Transformer Architecture: The Engine of LLMs

"The Transformer is the first sequence transduction model relying entirely on attention." — Vaswani et al. (2017)

To pass an LLM interview, simply knowing "it uses attention" is not enough. You must understand why specific design choices were made (Pre-Norm vs Post-Norm, SwiGLU vs ReLU, GQA vs MHA, MoE vs Dense) and the mathematical operations inside the block.

1. The High-Level View

A modern Decoder-Only Transformer (like GPT-4 or Llama 3) consists of a stack of identical blocks. Each block has two main sub-layers:

Multi-Head Self-Attention (MHA): Mixing information between tokens.
Feed-Forward Network (FFN): Processing information within each token independently.

Critically, these are wrapped in Residual Connections and Layer Normalization.

2025 Evolution:

FFN → MoE: Many models now use Mixture-of-Experts for the feed-forward layer
MHA → GQA: Grouped-Query Attention reduces KV cache memory
Standard → Hybrid: Some models mix Transformer with State Space Models (Mamba)

2. Self-Attention: The "Routing" Layer

Attention allows tokens to "talk" to each other. It asks specific questions to build context.

The Query, Key, Value Intuition

Every token produces three vectors:

Query (Q): "What am I looking for?" (e.g., a noun looking for its adjective).
Key (K): "What do I contain?" (e.g., I am an adjective).
Value (V): "If you attend to me, here is my information."

The Engineering Perspective

Self-attention computes relationships between tokens through these steps:

Similarity: Computes scores for every pair of tokens (QK^T)
Scaling: Prevents dot products from exploding, which would cause vanishing gradients
Normalization: Converts scores to probabilities (softmax)
Aggregation: Weighted sum of value vectors

Why Multi-Head?

One head might focus on syntax (noun-verb agreement). Another might focus on semantics (synonyms).

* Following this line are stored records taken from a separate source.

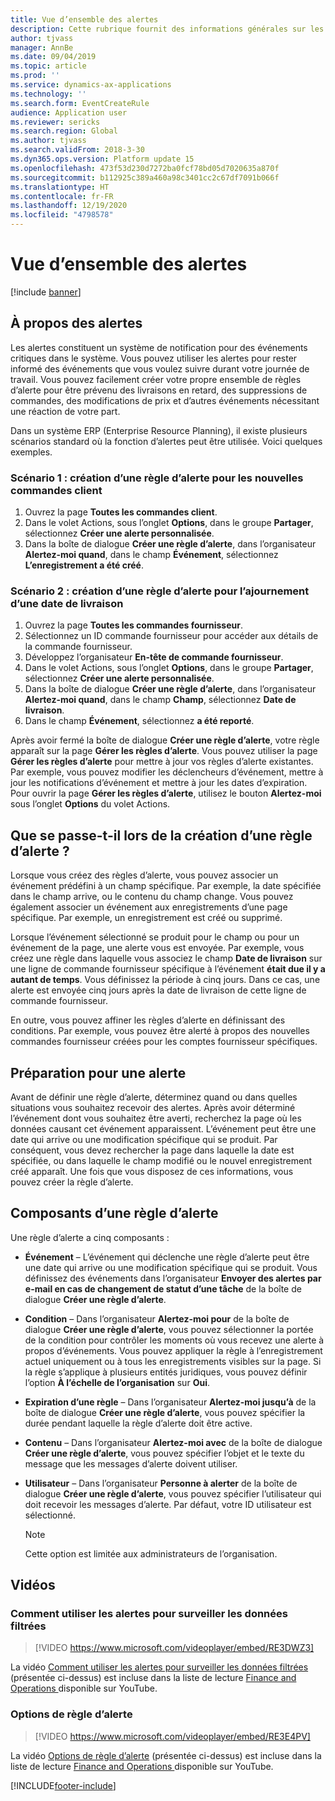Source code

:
 ```yaml
---
title: Vue d’ensemble des alertes
description: Cette rubrique fournit des informations générales sur les alertes. Vous pouvez utiliser les alertes pour rester informé des événements que vous voulez suivre durant votre journée de travail.
author: tjvass
manager: AnnBe
ms.date: 09/04/2019
ms.topic: article
ms.prod: ''
ms.service: dynamics-ax-applications
ms.technology: ''
ms.search.form: EventCreateRule
audience: Application user
ms.reviewer: sericks
ms.search.region: Global
ms.author: tjvass
ms.search.validFrom: 2018-3-30
ms.dyn365.ops.version: Platform update 15
ms.openlocfilehash: 473f53d230d7272ba0fcf78bd05d7020635a870f
ms.sourcegitcommit: b112925c389a460a98c3401cc2c67df7091b066f
ms.translationtype: HT
ms.contentlocale: fr-FR
ms.lasthandoff: 12/19/2020
ms.locfileid: "4798578"
---
```

# <a name="alerts-overview"></a>Vue d’ensemble des alertes

[!include [banner](../includes/banner.md)]

## <a name="about-alerts"></a>À propos des alertes
Les alertes constituent un système de notification pour des événements critiques dans le système. Vous pouvez utiliser les alertes pour rester informé des événements que vous voulez suivre durant votre journée de travail. Vous pouvez facilement créer votre propre ensemble de règles d’alerte pour être prévenu des livraisons en retard, des suppressions de commandes, des modifications de prix et d’autres événements nécessitant une réaction de votre part.

Dans un système ERP (Enterprise Resource Planning), il existe plusieurs scénarios standard où la fonction d’alertes peut être utilisée. Voici quelques exemples.

### <a name="scenario-1-create-an-alert-rule-for-new-sales-orders"></a>Scénario 1 : création d’une règle d’alerte pour les nouvelles commandes client

1. Ouvrez la page **Toutes les commandes client**.
2. Dans le volet Actions, sous l’onglet **Options**, dans le groupe **Partager**, sélectionnez **Créer une alerte personnalisée**.
3. Dans la boîte de dialogue **Créer une règle d’alerte**, dans l’organisateur **Alertez-moi quand**, dans le champ **Événement**, sélectionnez **L’enregistrement a été créé**.

### <a name="scenario-2-create-an-alert-rule-for-postponement-of-a-delivery-date"></a>Scénario 2 : création d’une règle d’alerte pour l’ajournement d’une date de livraison

1. Ouvrez la page **Toutes les commandes fournisseur**.
2. Sélectionnez un ID commande fournisseur pour accéder aux détails de la commande fournisseur.
3. Développez l’organisateur **En-tête de commande fournisseur**.
4. Dans le volet Actions, sous l’onglet **Options**, dans le groupe **Partager**, sélectionnez **Créer une alerte personnalisée**.
5. Dans la boîte de dialogue **Créer une règle d’alerte**, dans l’organisateur **Alertez-moi quand**, dans le champ **Champ**, sélectionnez **Date de livraison**.
6. Dans le champ **Événement**, sélectionnez **a été reporté**.
    
Après avoir fermé la boîte de dialogue **Créer une règle d’alerte**, votre règle apparaît sur la page **Gérer les règles d’alerte**. Vous pouvez utiliser la page **Gérer les règles d’alerte** pour mettre à jour vos règles d’alerte existantes. Par exemple, vous pouvez modifier les déclencheurs d’événement, mettre à jour les notifications d’événement et mettre à jour les dates d’expiration. Pour ouvrir la page **Gérer les règles d’alerte**, utilisez le bouton **Alertez-moi** sous l’onglet **Options** du volet Actions.

## <a name="what-occurs-when-an-alert-rule-is-created"></a>Que se passe-t-il lors de la création d’une règle d’alerte ?

Lorsque vous créez des règles d’alerte, vous pouvez associer un événement prédéfini à un champ spécifique. Par exemple, la date spécifiée dans le champ arrive, ou le contenu du champ change. Vous pouvez également associer un événement aux enregistrements d’une page spécifique. Par exemple, un enregistrement est créé ou supprimé.

Lorsque l’événement sélectionné se produit pour le champ ou pour un événement de la page, une alerte vous est envoyée. Par exemple, vous créez une règle dans laquelle vous associez le champ **Date de livraison** sur une ligne de commande fournisseur spécifique à l’événement **était due il y a autant de temps**. Vous définissez la période à cinq jours. Dans ce cas, une alerte est envoyée cinq jours après la date de livraison de cette ligne de commande fournisseur.

En outre, vous pouvez affiner les règles d’alerte en définissant des conditions. Par exemple, vous pouvez être alerté à propos des nouvelles commandes fournisseur créées pour les comptes fournisseur spécifiques.

## <a name="preparing-for-an-alert"></a>Préparation pour une alerte

Avant de définir une règle d’alerte, déterminez quand ou dans quelles situations vous souhaitez recevoir des alertes. Après avoir déterminé l’événement dont vous souhaitez être averti, recherchez la page où les données causant cet événement apparaissent. L’événement peut être une date qui arrive ou une modification spécifique qui se produit. Par conséquent, vous devez rechercher la page dans laquelle la date est spécifiée, ou dans laquelle le champ modifié ou le nouvel enregistrement créé apparaît. Une fois que vous disposez de ces informations, vous pouvez créer la règle d’alerte.

## <a name="components-of-an-alert-rule"></a>Composants d’une règle d’alerte

Une règle d’alerte a cinq composants :

- **Événement** – L’événement qui déclenche une règle d’alerte peut être une date qui arrive ou une modification spécifique qui se produit. Vous définissez des événements dans l’organisateur **Envoyer des alertes par e-mail en cas de changement de statut d’une tâche** de la boîte de dialogue **Créer une règle d’alerte**.
- **Condition** – Dans l’organisateur **Alertez-moi pour** de la boîte de dialogue **Créer une règle d’alerte**, vous pouvez sélectionner la portée de la condition pour contrôler les moments où vous recevez une alerte à propos d’événements. Vous pouvez appliquer la règle à l’enregistrement actuel uniquement ou à tous les enregistrements visibles sur la page. Si la règle s’applique à plusieurs entités juridiques, vous pouvez définir l’option **À l’échelle de l’organisation** sur **Oui**.
- **Expiration d’une règle** – Dans l’organisateur **Alertez-moi jusqu’à** de la boîte de dialogue **Créer une règle d’alerte**, vous pouvez spécifier la durée pendant laquelle la règle d’alerte doit être active.
- **Contenu** – Dans l’organisateur **Alertez-moi avec** de la boîte de dialogue **Créer une règle d’alerte**, vous pouvez spécifier l’objet et le texte du message que les messages d’alerte doivent utiliser.
- **Utilisateur** – Dans l’organisateur **Personne à alerter** de la boîte de dialogue **Créer une règle d’alerte**, vous pouvez spécifier l’utilisateur qui doit recevoir les messages d’alerte. Par défaut, votre ID utilisateur est sélectionné.

    > [!NOTE]
    > Cette option est limitée aux administrateurs de l’organisation.

## <a name="videos"></a>Vidéos

### <a name="how-to-use-alerts-to-monitor-filtered-data"></a>Comment utiliser les alertes pour surveiller les données filtrées

> [!VIDEO https://www.microsoft.com/videoplayer/embed/RE3DWZ3]

La vidéo [Comment utiliser les alertes pour surveiller les données filtrées](https://youtu.be/ZYKMcv6kl9s) (présentée ci-dessus) est incluse dans la liste de lecture [Finance and Operations ](https://www.youtube.com/playlist?list=PLcakwueIHoT_SYfIaPGoOhloFoCXiUSyW)disponible sur YouTube.

### <a name="alert-rule-options"></a>Options de règle d’alerte

> [!VIDEO https://www.microsoft.com/videoplayer/embed/RE3E4PV]

La vidéo [Options de règle d’alerte](https://youtu.be/cpzimwOjicM) (présentée ci-dessus) est incluse dans la liste de lecture [Finance and Operations ](https://www.youtube.com/playlist?list=PLcakwueIHoT_SYfIaPGoOhloFoCXiUSyW) disponible sur YouTube.




[!INCLUDE[footer-include](../../../includes/footer-banner.md)]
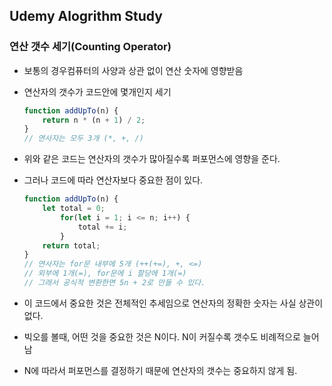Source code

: ## Udemy Alogrithm Study

### 연산 갯수 세기(Counting Operator)

- 보통의 경우컴퓨터의 사양과 상관 없이 연산 숫자에 영향받음
- 연산자의 갯수가 코드안에 몇개인지 세기
    
    ```jsx
    function addUpTo(n) {
    	return n * (n + 1) / 2;
    }
    // 연사자는 모두 3개 (*, +, /)
    ```
    
- 위와 같은 코드는 연산자의 갯수가 많아질수록 퍼포먼스에 영향을 준다.
- 그러나 코드에 따라 연산자보다 중요한 점이 있다.
    
    ```jsx
    function addUpTo(n) {
    	let total = 0;
    		for(let i = 1; i <= n; i++) {
    			total += i;	
    		}
    	return total;
    }
    // 연사자는 for문 내부에 5개 (++(+=), +, <=)
    // 외부에 1개(=), for문에 i 할당에 1개(=)
    // 그래서 공식적 변환한면 5n + 2로 만들 수 있다.
    ```
    
- 이 코드에서 중요한 것은 전체적인 추세임으로 연산자의 정확한 숫자는 사실 상관이 없다.
- 빅오를 볼때, 어떤 것을 중요한 것은 N이다. N이 커질수록 갯수도 비례적으로 늘어남
- N에 따라서 퍼포먼스를 결정하기 때문에 연산자의 갯수는 중요하지 않게 됨.
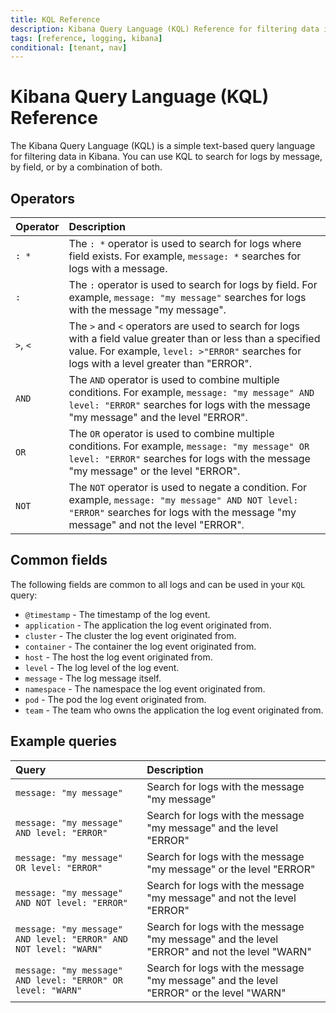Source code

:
 ```yaml
---
title: KQL Reference
description: Kibana Query Language (KQL) Reference for filtering data in Kibana.
tags: [reference, logging, kibana]
conditional: [tenant, nav]
---
```


# Kibana Query Language (KQL) Reference

The Kibana Query Language (KQL) is a simple text-based query language for filtering data in Kibana. You can use KQL to search for logs by message, by field, or by a combination of both.

## Operators

| Operator | Description                                                                                                                                                                                               |
| :------- | :-------------------------------------------------------------------------------------------------------------------------------------------------------------------------------------------------------- |
| `: *`    | The `: *` operator is used to search for logs where field exists. For example, `message: *` searches for logs with a message.                                                                             |
| `:`      | The `:` operator is used to search for logs by field. For example, `message: "my message"` searches for logs with the message "my message".                                                               |
| `>`, `<` | The `>` and `<` operators are used to search for logs with a field value greater than or less than a specified value. For example, `level: >"ERROR"` searches for logs with a level greater than "ERROR". |
| `AND`    | The `AND` operator is used to combine multiple conditions. For example, `message: "my message" AND level: "ERROR"` searches for logs with the message "my message" and the level "ERROR".                 |
| `OR`     | The `OR` operator is used to combine multiple conditions. For example, `message: "my message" OR level: "ERROR"` searches for logs with the message "my message" or the level "ERROR".                    |
| `NOT`    | The `NOT` operator is used to negate a condition. For example, `message: "my message" AND NOT level: "ERROR"` searches for logs with the message "my message" and not the level "ERROR".                  |

## Common fields

The following fields are common to all logs and can be used in your `KQL` query:

* `@timestamp` - The timestamp of the log event.
* `application` - The application the log event originated from.
* `cluster` - The cluster the log event originated from.
* `container` - The container the log event originated from.
* `host` - The host the log event originated from.
* `level` - The log level of the log event.
* `message` - The log message itself.
* `namespace` - The namespace the log event originated from.
* `pod` - The pod the log event originated from.
* `team` - The team who owns the application the log event originated from.

## Example queries

| Query                                                            | Description                                                                                  |
| :--------------------------------------------------------------- | :------------------------------------------------------------------------------------------- |
| `message: "my message"`                                          | Search for logs with the message "my message"                                                |
| `message: "my message" AND level: "ERROR"`                       | Search for logs with the message "my message" and the level "ERROR"                          |
| `message: "my message" OR level: "ERROR"`                        | Search for logs with the message "my message" or the level "ERROR"                           |
| `message: "my message" AND NOT level: "ERROR"`                   | Search for logs with the message "my message" and not the level "ERROR"                      |
| `message: "my message" AND level: "ERROR" AND NOT level: "WARN"` | Search for logs with the message "my message" and the level "ERROR" and not the level "WARN" |
| `message: "my message" AND level: "ERROR" OR level: "WARN"`      | Search for logs with the message "my message" and the level "ERROR" or the level "WARN"      |
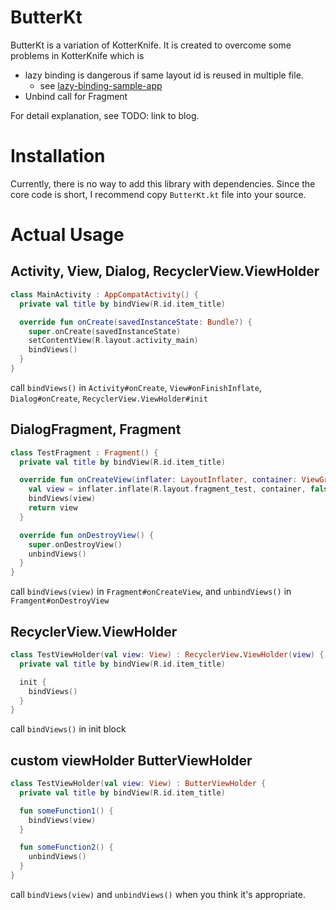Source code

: # ButterKt

ButterKt is a variation of KotterKnife. It is created to overcome some problems in KotterKnife which is

* lazy binding is dangerous if same layout id is reused in multiple file.
    * see [lazy-binding-sample-app](https://github.com/Rajin9601/ButterKt/tree/master/lazy-binding-sample-app)
* Unbind call for Fragment

For detail explanation, see TODO: link to blog.

# Installation

Currently, there is no way to add this library with dependencies. Since the core code is short, I recommend copy `ButterKt.kt` file into your source.

# Actual Usage

## Activity, View, Dialog, RecyclerView.ViewHolder

```kotlin
class MainActivity : AppCompatActivity() {
  private val title by bindView(R.id.item_title)

  override fun onCreate(savedInstanceState: Bundle?) {
    super.onCreate(savedInstanceState)
    setContentView(R.layout.activity_main)
    bindViews()
  }
}
```

call `bindViews()` in `Activity#onCreate`, `View#onFinishInflate`, `Dialog#onCreate`, `RecyclerView.ViewHolder#init`


## DialogFragment, Fragment

```kotlin
class TestFragment : Fragment() {
  private val title by bindView(R.id.item_title)

  override fun onCreateView(inflater: LayoutInflater, container: ViewGroup, savedInstanceState: Bundle?) {
    val view = inflater.inflate(R.layout.fragment_test, container, false)
    bindViews(view)
    return view
  }

  override fun onDestroyView() {
    super.onDestroyView()
    unbindViews()
  }
}
```

call `bindViews(view)` in `Fragment#onCreateView`, and `unbindViews()` in `Framgent#onDestroyView`

## RecyclerView.ViewHolder

```kotlin
class TestViewHolder(val view: View) : RecyclerView.ViewHolder(view) {
  private val title by bindView(R.id.item_title)

  init {
    bindViews()
  }
}
```

call `bindViews()` in init block

## custom viewHolder ButterViewHolder

```kotlin
class TestViewHolder(val view: View) : ButterViewHolder {
  private val title by bindView(R.id.item_title)

  fun someFunction1() {
    bindViews(view)
  }

  fun someFunction2() {
    unbindViews()
  }
}
```

call `bindViews(view)` and `unbindViews()` when you think it's appropriate.
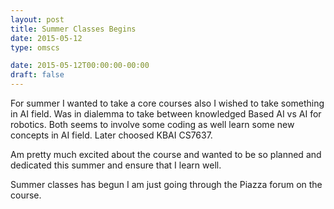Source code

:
 ```yaml
---
layout: post
title: Summer Classes Begins
date: 2015-05-12
type: omscs

date: 2015-05-12T00:00:00-00:00
draft: false
---
```


For summer I wanted to take a core courses also I wished to take something in AI field.
Was in dialemma to take between knowledged Based AI vs AI for robotics. Both seems to involve some coding as well learn some new concepts in AI field.
Later choosed KBAI CS7637.

Am pretty much excited about the course and wanted to be so planned and dedicated this summer and ensure that I learn well.

Summer classes has begun I am just going through the Piazza forum on the course.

Another might look at position (previous word).

Model	Heads	Head Dimension	Total Dimension
Llama 3 8B	32	128	4,096
Llama 3 70B	64	128	8,192
GPT-4	96+ (est.)	128	12,288

3. Grouped Query Attention (GQA) - The 2025 Standard

As context windows grew (8k → 128k → 1M+), the KV Cache became a memory bottleneck. Storing Key and Value matrices for every head is expensive.

The Spectrum: MHA → GQA → MQA

Mechanism	Query Heads	KV Heads	KV Cache Size	Quality	Speed
MHA (Multi-Head)	H	H	100%	Best	Slowest
GQA (Grouped-Query)	H	G (where G < H)	~1/G	Near-best	Faster
MQA (Multi-Query)	H	1	1/H	Lower	Fastest

How GQA Works

Instead of each head having its own K/V projections, groups of query heads share K/V:

# MHA: 32 heads, 32 KV pairs
q_heads = 32
kv_heads = 32

# GQA: 32 query heads, 8 KV pairs (groups of 4)
q_heads = 32
kv_heads = 8  # Each KV pair serves 4 query heads

Benefits:

Memory reduction: 8x less KV cache for GQA-8
Bandwidth reduction: Less memory transfer during inference
Quality retention: GQA-8 achieves ~98-99% of MHA quality

Adoption:

Llama 3 70B: Uses GQA for efficient inference
T5-XXL: GQA-8 for production deployment
Gemini 2.5: Uses GQA variants for long context

2025: Weighted GQA (WGQA)

Innovation: Learnable parameters for each K/V head enable weighted averaging during fine-tuning.

Benefits:

0.53% average improvement over standard GQA
Converges to MHA quality with no inference overhead
Model learns optimal grouping during training

4. Mixture-of-Experts (MoE) - The Scaling Revolution

Instead of one monolithic feed-forward network, MoE uses multiple specialized "expert" networks. Each token is routed to the most relevant experts.

Architecture

Key Components

Router: Gating network that selects top-k experts for each token
Experts: Specialized FFN networks (typically 8-64 per layer)
Load Balancing: Auxiliary loss ensures all experts are utilized

2025 MoE Models

Model	Total Params	Active Params	Experts	Top-K	Notes
Mixtral 8x7B	46.7B	13B	8	2	Open-source, matches Llama 2 70B
Llama 4	TBD	TBD	TBD	TBD	MoE variant rumored
DeepSeek-V3	671B	37B	256	8	Shared experts, diverse routing
GPT-4	~1.7T (est.)	~220B (est.)	~128 (est.)	TBD	MoE widely suspected
Switch Transformer	1.6T	TBD	2048	1	Research milestone
GLaM	1.2T	TBD	64	2	Google's trillion-parameter model

Why MoE Matters

Training Efficiency:

Same quality as dense model with 1/3 the compute (GLaM result)
Allows scaling to trillions of parameters
Carbon footprint: Up to 10x reduction vs dense models

Inference Efficiency:

Only activates relevant experts per token
70B parameters with 13B active = 8B model speed with 70B quality
Enables massive models on consumer hardware (with quantization)

Training Stability (2025 Advances):

Router Z-loss: Penalizes large router logits, stabilizing training
Shared experts: Reduces redundancy, increases diversity
Sigmoid gating: More stable than softmax for expert selection

MoE vs Dense FFN

Aspect	Dense FFN	MoE
Parameters	Fixed per layer	Scales with experts
Compute	Always active	Sparse activation
Quality	Baseline	Same or better
Inference	Predictable	Variable (depends on routing)
Training	Stable	Requires tricks (Z-loss, aux loss)

5. Pre-Norm vs. Post-Norm

Post-Norm (Original Transformer, BERT)

LayerNorm is applied after the residual connection.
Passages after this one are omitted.